店主はカウンターの奥で、自身の「触覚」を研ぎ澄ませていた。

 彼の指先からは、もはや爪ではなく、数メートルにも及ぶ「半透明な粘液質の繊維」が、触手のように蠢きながら床の隙間へと伸びていた。店主の神経はすでに街全体の地下に張り巡らされた根系と完全に同期しており、数キロ先で歩く住人の心音さえも、微かな振動として感じ取ることができた。

「……逃げられませんよ。一度この土に触れたものは、すべて私の毛細血管の一部なのですから」


 カラン、と泥の中で何かが弾けるような音がして、ドアの鈴が鳴った。

 入ってきたのは、かつて執念深い追跡で恐れられた元私立探偵の男、黒田くろだだった。


 黒田は「喪失」という名の病に侵されていた。

 彼は長年、ある未解決事件を追い続けていた。相手を追い詰め、その正体を暴き、自分の手の中に完全に収めること。その執着だけが彼の生きる糧だったが、対象は煙のように消え、彼の手元には何も残らなかった。彼は、二度と獲物を逃さないための「絶対的な捕縛力」を求めていた。一度掴んだら離さない、相手の骨の髄まで絡みつき、一つに溶け合うような粘り強い力が欲しかった。

「……指の隙間から、すべてが零れ落ちていくんだ。真実も、愛した女も、憎い仇も。私は、自分の手をもっと強くしたい。地中に深く指を突き立て、地球そのものを掴み取って離さないような、そんな執念の化身になりたいんだ」


 黒田の声は、乾いた土が擦れ合うような、しかし異様な湿度を帯びた響きを放っていた。

 店主は、黒田の震える指先を、獲物の動きを止める粘着トラップを仕掛ける蜘蛛のような目で見つめた。そこには、対象を求めてさ迷う、飢えた触手が見えた。店主はカウンターの下から、恐ろしく長く、泥を纏ってうねる塊を取り出した。

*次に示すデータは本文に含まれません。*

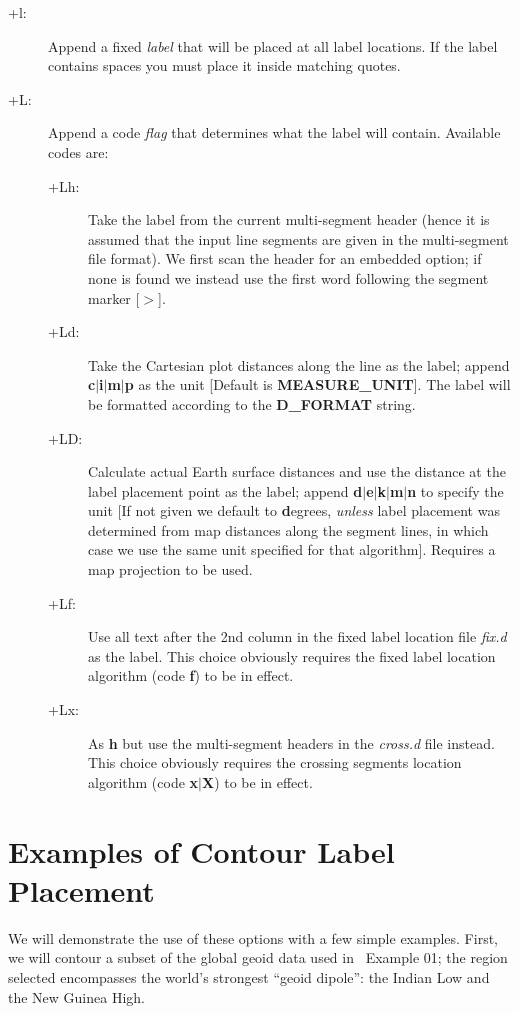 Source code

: \begin{description}
\item [+l:] Append a fixed {\it label} that will be placed at all label locations.  If the label contains
spaces you must place it inside matching quotes.
\item [+L:] Append a code {\it flag} that determines what the label will contain.  Available codes are:
\begin{description}
\item [+Lh:]  Take the label from the current multi-segment header (hence it is assumed that the
input line segments are given in the multi-segment file format).  We first scan the header for an embedded
 option; if none is found we instead use the first word following the segment marker [$>$].
\item [+Ld:] Take the Cartesian plot distances along the line as the label; append {\bf c$|$i$|$m$|$p}
as the unit [Default is {\bf MEASURE\_UNIT}].  The label will be formatted according to the {\bf D\_FORMAT}
string.
\item [+LD:]  Calculate actual Earth surface distances and use the distance at the label placement point as
the label; append {\bf d$|$e$|$k$|$m$|$n} to specify the unit [If not given we default to {\bf d}egrees,
\emph{unless} label placement was determined from map distances along the segment lines, in which case we
use the same unit specified for that algorithm].  Requires a map projection to be used.
\item [+Lf:]  Use all text after the 2nd column in the fixed label location file {\it fix.d} as the label.
This choice obviously requires the fixed label location algorithm (code {\bf f}) to be in effect.
\item [+Lx:]  As {\bf h} but use the multi-segment headers in the {\it cross.d} file instead.
This choice obviously requires the crossing segments location algorithm (code {\bf x$|$X}) to be in effect.
\end{description}
\end{description}

\section{Examples of Contour Label Placement}

We will demonstrate the use of these options with a few simple examples.
First, we will contour a subset of the global geoid data used in \GMT\ Example 01;
the region selected encompasses the world's strongest ``geoid dipole'': the Indian Low
and the New Guinea High.

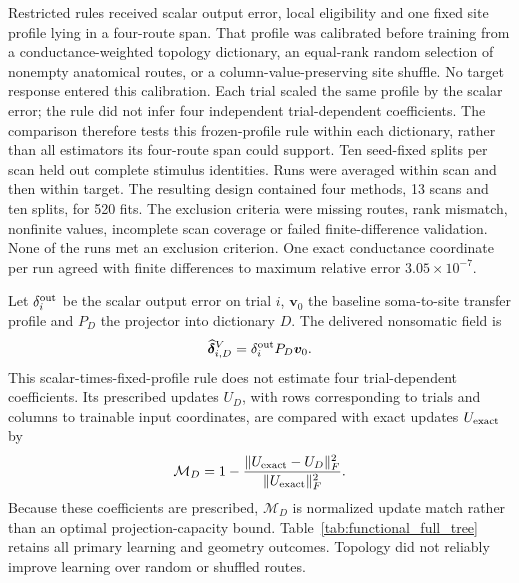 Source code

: Restricted rules received scalar output error, local eligibility and one
fixed site profile lying in a four-route span. That profile was calibrated before training from
a conductance-weighted topology dictionary, an equal-rank random selection of
nonempty anatomical routes, or a column-value-preserving site shuffle. No
target response entered this calibration. Each trial scaled the same profile
by the scalar error; the rule did not infer four independent trial-dependent
coefficients. The comparison therefore tests this frozen-profile rule within
each dictionary, rather than all estimators its four-route span could support.
Ten seed-fixed splits per scan held
out complete stimulus identities. Runs were averaged within scan and then
within target. The resulting design contained four methods, 13 scans and ten
splits, for 520 fits. The exclusion criteria were missing routes, rank mismatch, nonfinite values,
incomplete scan coverage or failed finite-difference validation. None of the
runs met an exclusion criterion. One exact conductance coordinate per run agreed with finite
differences to maximum relative error $3.05\times10^{-7}$.

Let $\delta_i^{\rm out}$ be the scalar output error on trial $i$, $\bm v_0$ the baseline soma-to-site transfer profile and $P_D$ the projector into dictionary $D$. The delivered nonsomatic field is
\begin{equation}
 \widehat{\bm\delta}^{V}_{i,D}=\delta_i^{\rm out}P_D\bm v_0.
 \label{eq:micronsrestrictedcredit}
\end{equation}
This scalar-times-fixed-profile rule does not estimate four trial-dependent coefficients. Its prescribed updates $U_D$, with rows corresponding to trials and columns to trainable input coordinates, are compared with exact updates $U_{\rm exact}$ by
\begin{equation}
 \mathcal M_D=1-\frac{\|U_{\rm exact}-U_D\|_F^2}{\|U_{\rm exact}\|_F^2}.
 \label{eq:micronsupdatematch}
\end{equation}
Because these coefficients are prescribed, $\mathcal M_D$ is normalized update match rather than an optimal projection-capacity bound. Table~\ref{tab:functional_full_tree} retains all primary learning and geometry outcomes. Topology did not reliably improve learning over random or shuffled routes.

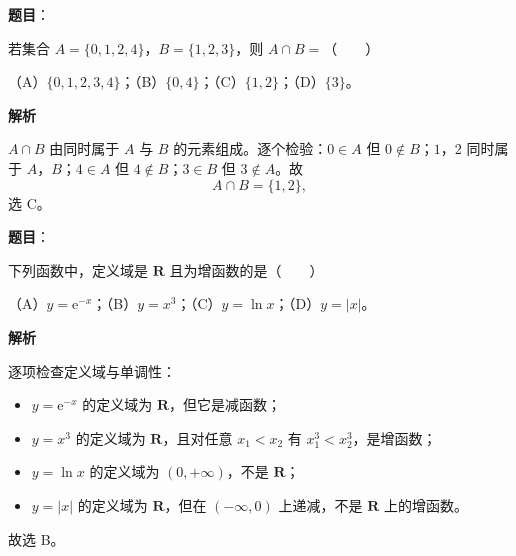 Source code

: 

\begin{answer}

\textbf{题目}：

若集合 $A=\{0,1,2,4\}$，$B=\{1,2,3\}$，则 $A\cap B=$\mbox{（　　）}

（A）$\{0,1,2,3,4\}$；（B）$\{0,4\}$；（C）$\{1,2\}$；（D）$\{3\}$。

\textbf{解析}

$A\cap B$ 由同时属于 $A$ 与 $B$ 的元素组成。逐个检验：$0\in A$ 但 $0\notin B$；$1$，$2$ 同时属于 $A$，$B$；$4\in A$ 但 $4\notin B$；$3\in B$ 但 $3\notin A$。故
\nopagebreak[4]
\[A\cap B=\{1,2\},\]
选 C。


\end{answer}
\begin{answer}

\textbf{题目}：

下列函数中，定义域是 $\mathbf R$ 且为增函数的是\mbox{（　　）}

（A）$y=\mathrm e^{-x}$；（B）$y=x^3$；（C）$y=\ln x$；（D）$y=|x|$。

\textbf{解析}

逐项检查定义域与单调性：

\begin{itemize}
\item $y=\mathrm e^{-x}$ 的定义域为 $\mathbf R$，但它是减函数；
\item $y=x^3$ 的定义域为 $\mathbf R$，且对任意 $x_1<x_2$ 有 $x_1^3<x_2^3$，是增函数；
\item $y=\ln x$ 的定义域为 $(0,+\infty)$，不是 $\mathbf R$；
\item $y=|x|$ 的定义域为 $\mathbf R$，但在 $(-\infty,0)$ 上递减，不是 $\mathbf R$ 上的增函数。
\end{itemize}

故选 B。


\end{answer}
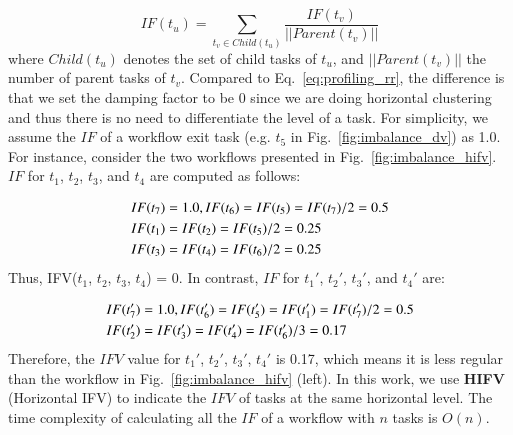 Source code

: 
\begin{equation}
\label{eq:imbalance_impact_factor}
	IF(t_u)=\sum_{t_v\in Child(t_u)}^{}\frac{IF(t_v)}{||Parent(t_v)||}
\end{equation}
where $Child(t_u)$ denotes the set of child tasks of $t_u$, and $||Parent(t_v)||$ the number of parent tasks of $t_v$. Compared to Eq.~\ref{eq:profiling_rr}, the difference is that we set the damping factor to be 0 since we are doing horizontal clustering and thus there is no need to differentiate the level of a task. For simplicity, we assume the $IF$ of a workflow exit task (e.g. $t_5$ in Fig.~\ref{fig:imbalance_dv}) as 1.0. For instance, consider the two workflows presented in Fig.~\ref{fig:imbalance_hifv}. $IF$ for $t_1$, $t_2$, $t_3$, and $t_4$ are computed as follows:

\begin{eqnarray}
	\displaystyle  
	&IF(t_7 )=1.0, IF(t_6 )=IF(t_5 )=IF(t_7 )/2=0.5\nonumber  \\
	&IF(t_1 )=IF(t_2 )=IF(t_5 )/2=0.25\nonumber \\
	&IF(t_3 )=IF(t_4 )=IF(t_6 )/2=0.25\nonumber 
\end{eqnarray}
Thus, IFV($t_1$, $t_2$, $t_3$, $t_4$) = 0. In contrast, $IF$ for $t_1'$, $t_2'$, $t_3'$, and $t_4'$ are:

\begin{eqnarray}
	\displaystyle  
	&IF(t_7')=1.0, IF(t_6')=IF(t_5')=IF(t_1')=IF(t_7')/2=0.5\nonumber \\
	&IF(t_2')=IF(t_3')=IF(t_4')=IF(t_6')/3=0.17 \nonumber
\end{eqnarray}
Therefore, the $IFV$ value for {$t_1'$, $t_2'$, $t_3'$, $t_4'$} is 0.17, which means it is less regular than the workflow in Fig.~\ref{fig:imbalance_hifv} (left). In this work, we use \textbf{HIFV} (Horizontal IFV) to indicate the $IFV$ of tasks at the same horizontal level. The time complexity of calculating all the $IF$ of a workflow with $n$ tasks is $O(n)$.  



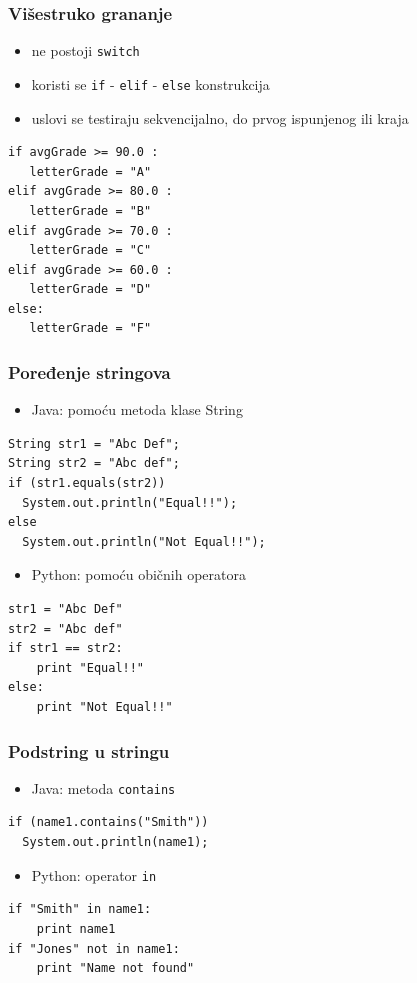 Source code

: \documentclass[compress]{beamer}
\begin{document}
\begin{frame}[fragile]
\frametitle{Višestruko grananje}
\begin{itemize}
  \item ne postoji \texttt{switch}
  \item koristi se \texttt{if} - \texttt{elif} - \texttt{else} konstrukcija
  \item uslovi se testiraju sekvencijalno, do prvog ispunjenog ili kraja
\end{itemize}
\begin{verbatim}
if avgGrade >= 90.0 :
   letterGrade = "A"
elif avgGrade >= 80.0 :
   letterGrade = "B"
elif avgGrade >= 70.0 :
   letterGrade = "C"
elif avgGrade >= 60.0 :
   letterGrade = "D"
else:
   letterGrade = "F"
\end{verbatim}
\end{frame}

\begin{frame}[fragile]
\frametitle{Poređenje stringova}
\begin{itemize}
  \item Java: pomoću metoda klase String
\end{itemize}
\begin{verbatim}
String str1 = "Abc Def";
String str2 = "Abc def";
if (str1.equals(str2))
  System.out.println("Equal!!");
else
  System.out.println("Not Equal!!");
\end{verbatim}
\begin{itemize}
  \item Python: pomoću običnih operatora
\end{itemize}
\begin{verbatim}
str1 = "Abc Def"
str2 = "Abc def"
if str1 == str2:
    print "Equal!!"
else:
    print "Not Equal!!"
\end{verbatim}
\end{frame}

\begin{frame}[fragile]
\frametitle{Podstring u stringu}
\begin{itemize}
  \item Java: metoda \texttt{contains}
\end{itemize}
\begin{verbatim}
if (name1.contains("Smith"))
  System.out.println(name1);
\end{verbatim}
\begin{itemize}
  \item Python: operator \texttt{in}
\end{itemize}
\begin{verbatim}
if "Smith" in name1:
    print name1
if "Jones" not in name1:
    print "Name not found"  
\end{verbatim}
\end{frame}
\end{document}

「執着、ですね。荒れ狂う土壌の中で、何年もかけて岩を砕き、自らの体を深く、鋭く突き立てていく、地中の指……でしたら、これをお試しください。あなたが探し求めていた、永劫の捕縛です」


 差し出されたのは、表面に無数の細かい根毛が生え、生き物のように微かに蠢く、巨大な「自然薯じねんじょ」だった。

 それは野菜というよりは、地中から引き抜かれた「巨人の指」、あるいは「千切れた触手」のようにも見えた。表面を覆う薄い皮からは、野性的な土の匂いと、一度触れたら二度と剥がれない「接着剤」のような、濃厚な粘り気を予感させる香りが漂っていた。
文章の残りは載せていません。